- [Assignment] When you reach the records, transcribe each one exactly.

(Dataset entries)
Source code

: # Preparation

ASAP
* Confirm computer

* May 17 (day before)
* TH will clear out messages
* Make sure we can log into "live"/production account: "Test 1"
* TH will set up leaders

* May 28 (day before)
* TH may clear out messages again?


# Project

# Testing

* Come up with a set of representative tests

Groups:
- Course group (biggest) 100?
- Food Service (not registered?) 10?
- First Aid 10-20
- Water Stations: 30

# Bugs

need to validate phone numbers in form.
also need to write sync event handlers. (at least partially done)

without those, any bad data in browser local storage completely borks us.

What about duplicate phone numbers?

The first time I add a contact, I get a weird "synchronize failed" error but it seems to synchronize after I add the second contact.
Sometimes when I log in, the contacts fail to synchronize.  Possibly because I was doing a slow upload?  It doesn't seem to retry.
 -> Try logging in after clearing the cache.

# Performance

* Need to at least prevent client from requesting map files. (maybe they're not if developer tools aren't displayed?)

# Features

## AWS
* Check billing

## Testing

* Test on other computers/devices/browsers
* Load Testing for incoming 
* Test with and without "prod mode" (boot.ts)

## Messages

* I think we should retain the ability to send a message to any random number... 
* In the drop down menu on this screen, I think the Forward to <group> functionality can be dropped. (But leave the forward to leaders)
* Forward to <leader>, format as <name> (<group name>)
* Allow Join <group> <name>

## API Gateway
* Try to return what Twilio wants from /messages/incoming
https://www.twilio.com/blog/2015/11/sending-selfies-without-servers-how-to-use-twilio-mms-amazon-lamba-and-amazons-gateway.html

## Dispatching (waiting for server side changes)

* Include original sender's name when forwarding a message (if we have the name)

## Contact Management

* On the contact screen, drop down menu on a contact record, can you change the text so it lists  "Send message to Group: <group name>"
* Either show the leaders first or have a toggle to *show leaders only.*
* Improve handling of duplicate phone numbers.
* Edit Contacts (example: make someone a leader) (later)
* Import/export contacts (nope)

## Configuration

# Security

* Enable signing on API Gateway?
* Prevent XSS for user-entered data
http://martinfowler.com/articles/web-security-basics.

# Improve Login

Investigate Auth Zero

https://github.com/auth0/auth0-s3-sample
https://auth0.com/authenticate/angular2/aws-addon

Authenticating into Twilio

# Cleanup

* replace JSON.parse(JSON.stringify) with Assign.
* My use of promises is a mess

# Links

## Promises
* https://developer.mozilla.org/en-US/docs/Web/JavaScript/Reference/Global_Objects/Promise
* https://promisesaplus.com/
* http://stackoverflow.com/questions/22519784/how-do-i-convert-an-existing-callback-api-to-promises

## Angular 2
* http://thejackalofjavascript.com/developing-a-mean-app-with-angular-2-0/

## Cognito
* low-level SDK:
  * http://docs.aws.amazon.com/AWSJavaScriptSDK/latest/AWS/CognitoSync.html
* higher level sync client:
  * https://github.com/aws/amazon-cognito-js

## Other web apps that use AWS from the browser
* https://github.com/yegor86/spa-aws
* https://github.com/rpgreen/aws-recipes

- [Task solution]
Source code

: # Preparation

ASAP
* Confirm computer

* May 17 (day before)
* TH will clear out messages
* Make sure we can log into "live"/production account: "Test 1"
* TH will set up leaders

* May 28 (day before)
* TH may clear out messages again?


# Project

# Testing

* Come up with a set of representative tests

Groups:
- Course group (biggest) 100?
- Food Service (not registered?) 10?
- First Aid 10-20
- Water Stations: 30

# Bugs

need to validate phone numbers in form.
also need to write sync event handlers. (at least partially done)

without those, any bad data in browser local storage completely borks us.

What about duplicate phone numbers?

The first time I add a contact, I get a weird "synchronize failed" error but it seems to synchronize after I add the second contact.
Sometimes when I log in, the contacts fail to synchronize.  Possibly because I was doing a slow upload?  It doesn't seem to retry.
 -> Try logging in after clearing the cache.

# Performance

* Need to at least prevent client from requesting map files. (maybe they're not if developer tools aren't displayed?)

# Features

## AWS
* Check billing

## Testing

* Test on other computers/devices/browsers
* Load Testing for incoming 
* Test with and without "prod mode" (boot.ts)

## Messages

* I think we should retain the ability to send a message to any random number... 
* In the drop down menu on this screen, I think the Forward to <group> functionality can be dropped. (But leave the forward to leaders)
* Forward to <leader>, format as <name> (<group name>)
* Allow Join <group> <name>

## API Gateway
* Try to return what Twilio wants from /messages/incoming
https://www.twilio.com/blog/2015/11/sending-selfies-without-servers-how-to-use-twilio-mms-amazon-lamba-and-amazons-gateway.html

## Dispatching (waiting for server side changes)

* Include original sender's name when forwarding a message (if we have the name)

## Contact Management

* On the contact screen, drop down menu on a contact record, can you change the text so it lists  "Send message to Group: <group name>"
* Either show the leaders first or have a toggle to *show leaders only.*
* Improve handling of duplicate phone numbers.
* Edit Contacts (example: make someone a leader) (later)
* Import/export contacts (nope)

## Configuration

# Security

* Enable signing on API Gateway?
* Prevent XSS for user-entered data
http://martinfowler.com/articles/web-security-basics.

# Improve Login

Investigate Auth Zero

https://github.com/auth0/auth0-s3-sample
https://auth0.com/authenticate/angular2/aws-addon

Authenticating into Twilio

# Cleanup

* replace JSON.parse(JSON.stringify) with Assign.
* My use of promises is a mess

# Links

## Promises
* https://developer.mozilla.org/en-US/docs/Web/JavaScript/Reference/Global_Objects/Promise
* https://promisesaplus.com/
* http://stackoverflow.com/questions/22519784/how-do-i-convert-an-existing-callback-api-to-promises

## Angular 2
* http://thejackalofjavascript.com/developing-a-mean-app-with-angular-2-0/

## Cognito
* low-level SDK:
  * http://docs.aws.amazon.com/AWSJavaScriptSDK/latest/AWS/CognitoSync.html
* higher level sync client:
  * https://github.com/aws/amazon-cognito-js

## Other web apps that use AWS from the browser
* https://github.com/yegor86/spa-aws
* https://github.com/rpgreen/aws-recipes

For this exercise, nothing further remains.